### Listed records ###
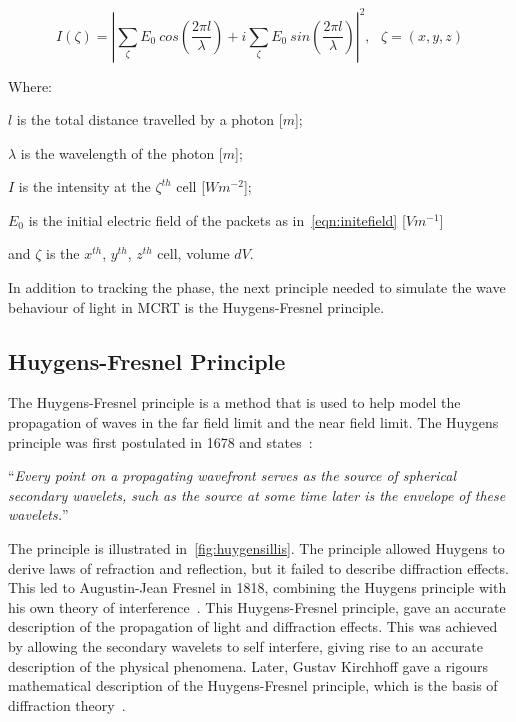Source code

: \begin{equation}
I(\zeta)= \left| \sum\limits_{\zeta}E_0\ cos\left(\frac{2\pi l}{\lambda}\right) + i \sum\limits_{\zeta}E_0\ sin\left(\frac{2\pi l}{\lambda}\right)\right|^2,\ \ \ \zeta=(x,y,z)
\label{eqn:intense}
\end{equation}

\noindent Where:

\indent $l$ is the total distance travelled by a photon [$m$];

\indent $\lambda$ is the wavelength of the photon [$m$];

\indent $I$ is the intensity at the $\zeta^{th}$ cell [$W m^{-2}$];

\indent $E_0$ is the initial electric field of the packets as in~\cref{eqn:initefield} [$Vm^{-1}$]

\indent and $\zeta$ is the $x^{th}$, $y^{th}$, $z^{th}$ cell, volume $dV$.

\medskip

In addition to tracking the phase, the next principle needed to simulate the wave behaviour of light in MCRT is the Huygens-Fresnel principle.

\subsection{Huygens-Fresnel Principle}

The Huygens-Fresnel principle is a method that is used to help model the propagation of waves in the far field limit and the near field limit. 
The Huygens principle was first postulated in 1678 and states~\cite{huygens2012treatise,hecht2017optics,huygens1900wave}: 

\medskip

``\textit{Every point on a propagating wavefront serves as the source of spherical secondary wavelets, such as the source at some time later is the envelope of these wavelets.}''

\medskip

The principle is illustrated in~\cref{fig:huygensillis}.
The principle allowed Huygens to derive laws of refraction and reflection, but it failed to describe diffraction effects.
This led to Augustin-Jean Fresnel in 1818, combining the Huygens principle with his own theory of interference~\cite{fresnel1819memoire,huygens1900wave}.
This Huygens-Fresnel principle, gave an accurate description of the propagation of light and diffraction effects.
This was achieved by allowing the secondary wavelets to self interfere, giving rise to an accurate description of the physical phenomena.
Later, Gustav Kirchhoff gave a rigours mathematical description of the Huygens-Fresnel principle, which is the basis of diffraction theory~\cite{kirchhoff1883ann,born2000principles}.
###
▶ **What is required**
Gather from the data above every line with the string "field".

▶ **Answer box**
\indent $E_0$ is the initial electric field of the packets as in~\cref{eqn:initefield} [$Vm^{-1}$]
The Huygens-Fresnel principle is a method that is used to help model the propagation of waves in the far field limit and the near field limit. 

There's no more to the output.